I am just returning from a weekend in New York, where I spent part of my time at Stuyvesant Town, or Stuy Town as it is more colloquially known.
Stuy Town and the adjoining Peter Cooper Village are a large post-World War II development originally conceived as housing for returning veterans and their families.
Covering 80 acres, 110 buildings, and 11,250 apartments, the development is the largest apartment complex in Manhattan and feels somewhat out of place in the dense urban center. There are trees and fireflies. Water features and basketball courts.
Previously, the area had been the Gashouse District – full of large, leaking gas tanks and people whose poverty kept them from living anywhere else.
In the early 1940s, the land was taken by eminent domain – a controversial move since the land was then owned and developed by Metropolitan Life Insurance Company. Supporters argued that the government needed to “induce insurance companies and savings banks to enter the field of large-scale slum clearance.”
To make room for the new development, 600 buildings, containing 3,100 families, 500 stores and small factories, three churches, three schools, and two theaters were razed. The New York Times called it “the greatest and most significant mass movement of families in New York’s history.”
And the controversy didn’t end there. After law makers declined to add a nondiscrimination clause to MetLife’s contract, the company barred blacks, with the company’s president Frederick H. Ecker arguing that “negroes and whites do not mix.”
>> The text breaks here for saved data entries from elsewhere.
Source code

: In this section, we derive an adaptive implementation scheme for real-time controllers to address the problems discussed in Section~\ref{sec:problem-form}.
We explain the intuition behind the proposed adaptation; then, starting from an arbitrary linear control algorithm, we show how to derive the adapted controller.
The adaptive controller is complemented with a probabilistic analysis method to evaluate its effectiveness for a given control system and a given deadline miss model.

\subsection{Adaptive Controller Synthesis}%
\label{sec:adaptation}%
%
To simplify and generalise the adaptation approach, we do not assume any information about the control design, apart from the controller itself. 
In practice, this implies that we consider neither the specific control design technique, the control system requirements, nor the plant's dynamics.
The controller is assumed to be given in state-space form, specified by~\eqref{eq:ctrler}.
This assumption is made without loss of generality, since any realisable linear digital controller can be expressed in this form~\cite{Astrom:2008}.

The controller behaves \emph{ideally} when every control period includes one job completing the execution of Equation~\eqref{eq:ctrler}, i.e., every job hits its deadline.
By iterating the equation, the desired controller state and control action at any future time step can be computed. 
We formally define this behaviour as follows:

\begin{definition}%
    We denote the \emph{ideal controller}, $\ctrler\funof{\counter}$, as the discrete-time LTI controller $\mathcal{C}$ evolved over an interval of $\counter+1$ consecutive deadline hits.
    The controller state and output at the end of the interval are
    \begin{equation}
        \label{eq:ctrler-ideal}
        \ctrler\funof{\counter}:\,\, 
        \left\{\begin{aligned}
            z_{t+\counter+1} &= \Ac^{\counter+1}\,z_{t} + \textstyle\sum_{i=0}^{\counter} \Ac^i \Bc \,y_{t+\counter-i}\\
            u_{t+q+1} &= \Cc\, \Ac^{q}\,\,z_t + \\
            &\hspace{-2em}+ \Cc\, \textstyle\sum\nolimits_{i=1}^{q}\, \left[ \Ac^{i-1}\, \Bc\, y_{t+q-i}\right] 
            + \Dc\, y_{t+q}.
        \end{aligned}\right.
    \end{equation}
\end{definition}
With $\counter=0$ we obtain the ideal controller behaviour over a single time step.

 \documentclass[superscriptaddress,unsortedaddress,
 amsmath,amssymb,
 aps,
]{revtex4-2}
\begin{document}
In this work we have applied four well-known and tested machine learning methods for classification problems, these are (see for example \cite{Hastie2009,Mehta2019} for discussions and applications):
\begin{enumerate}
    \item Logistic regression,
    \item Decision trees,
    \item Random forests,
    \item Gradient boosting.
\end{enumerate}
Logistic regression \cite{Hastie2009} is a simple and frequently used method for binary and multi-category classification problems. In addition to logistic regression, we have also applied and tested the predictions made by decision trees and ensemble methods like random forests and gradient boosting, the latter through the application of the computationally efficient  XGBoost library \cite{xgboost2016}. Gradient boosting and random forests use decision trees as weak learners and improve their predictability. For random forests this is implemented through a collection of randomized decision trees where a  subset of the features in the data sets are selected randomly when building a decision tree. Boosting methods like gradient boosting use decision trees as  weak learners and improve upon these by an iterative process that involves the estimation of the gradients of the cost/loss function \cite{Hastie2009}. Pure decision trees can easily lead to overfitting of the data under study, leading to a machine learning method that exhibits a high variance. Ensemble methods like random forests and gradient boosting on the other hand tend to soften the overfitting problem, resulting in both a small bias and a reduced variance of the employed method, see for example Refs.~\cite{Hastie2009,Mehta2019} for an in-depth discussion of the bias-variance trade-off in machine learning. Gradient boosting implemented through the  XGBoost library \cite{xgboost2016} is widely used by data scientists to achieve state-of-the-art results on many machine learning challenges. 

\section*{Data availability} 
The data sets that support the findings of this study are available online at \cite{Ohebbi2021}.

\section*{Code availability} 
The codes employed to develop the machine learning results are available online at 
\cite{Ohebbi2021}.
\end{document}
The property has changed hands since then – and updated their applicant requirements – but it remains a private property with privately controlled rules. This felt particularly weird for a development that feels very much like a small town.
The development does have a very active tenants association, but I somehow expected more than that. I wanted there to be an egalitarian governing council that would oversee decisions about improvements and moderate tenant conflicts.
Stuyvesant Town is now Manhattan’s largest, and possibly last, “bastion of affordable housing,” having itself expelled poor people for a more refined, middle class community.
And there it stands, a monument to good intentions and the deep challenges of urban planning.